What this task involves | Your answer must be the lines of the material below, exactly as written, from its first line through the line with "Dp, Da, and", and no pictures.

Provided entries |
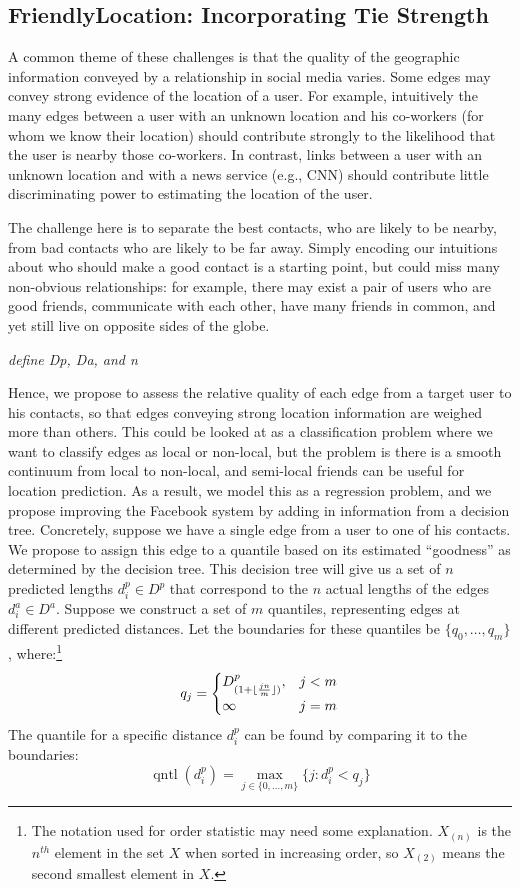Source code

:\documentclass{sig-alternate}
\DeclareMathOperator{\quantile}{qntl}
\newcommand{\jam}[1]{\emph{#1}}
\begin{document}
\subsection{FriendlyLocation: Incorporating Tie Strength}
A common theme of these challenges is that the quality of the geographic
information conveyed by a relationship in social media varies.
%
Some edges may convey strong evidence of the location of a user.
%
For example, intuitively the many edges between a user with an unknown location
and his co-workers (for whom we know their location) should contribute strongly
to the likelihood that the user is nearby those co-workers.
%
In contrast, links between a user with an unknown location and with a news
service (e.g., CNN) should contribute little discriminating power to estimating
the location of the user.

The challenge here is to separate the best contacts, who are likely to be
nearby, from bad contacts who are likely to be far away.
%
Simply encoding our intuitions about who should make a good contact is a
starting point, but could miss many non-obvious relationships: for example,
there may exist a pair of users who are good friends, communicate with each
other, have many friends in common, and yet still live on opposite sides of the
globe.
%

\jam{define Dp, Da, and n}

Hence, we propose to assess the relative quality of each edge from a target
user to his contacts, so that edges conveying strong location information are
weighed more than others.
%
This could be looked at as a classification problem where we want to classify
edges as local or non-local, but the problem is there is a smooth continuum
from local to non-local, and semi-local friends can be useful for location
prediction.
%
As a result, we model this as a regression problem, and we propose improving
the Facebook system by adding in information from a decision tree.
%
Concretely, suppose we have a single edge from a user to one of his contacts.
We propose to assign this edge to a quantile based on its estimated
``goodness'' as determined by the decision tree.
%
This decision tree will give us a set of $n$ predicted lengths $d^p_i \in D^p$
that correspond to the $n$ actual lengths of the edges $d^a_i \in D^a$.
%
Suppose we construct a set of $m$ quantiles, representing edges at different
predicted distances.
%
Let the boundaries for these quantiles be $\{q_0,\dots,q_m\}$,
where:\footnote{The notation used for order statistic may need some
    explanation.  $X_{(n)}$ is the $n^{th}$ element in the set $X$ when sorted
    in increasing order, so $X_{(2)}$ means the second smallest element in
$X$.}
\[
    q_j =
    \begin{cases}
        D^p_{(1+\lfloor {jn\over m} \rfloor)}, & j<m \\
        \infty & j=m
    \end{cases}
\]
\noindent The quantile for a specific distance $d^p_i$ can be found by
comparing it to the boundaries:
\[
    \quantile(d^p_i) = \max_{j \in \{0,\dots,m\}} \{j: d^p_i<q_j\}
\]
\end{document}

Response to this exercise |
Source code

:\documentclass{sig-alternate}
\DeclareMathOperator{\quantile}{qntl}
\newcommand{\jam}[1]{\emph{#1}}
\begin{document}
\subsection{FriendlyLocation: Incorporating Tie Strength}
A common theme of these challenges is that the quality of the geographic
information conveyed by a relationship in social media varies.
%
Some edges may convey strong evidence of the location of a user.
%
For example, intuitively the many edges between a user with an unknown location
and his co-workers (for whom we know their location) should contribute strongly
to the likelihood that the user is nearby those co-workers.
%
In contrast, links between a user with an unknown location and with a news
service (e.g., CNN) should contribute little discriminating power to estimating
the location of the user.

The challenge here is to separate the best contacts, who are likely to be
nearby, from bad contacts who are likely to be far away.
%
Simply encoding our intuitions about who should make a good contact is a
starting point, but could miss many non-obvious relationships: for example,
there may exist a pair of users who are good friends, communicate with each
other, have many friends in common, and yet still live on opposite sides of the
globe.
%

\jam{define Dp, Da, and n}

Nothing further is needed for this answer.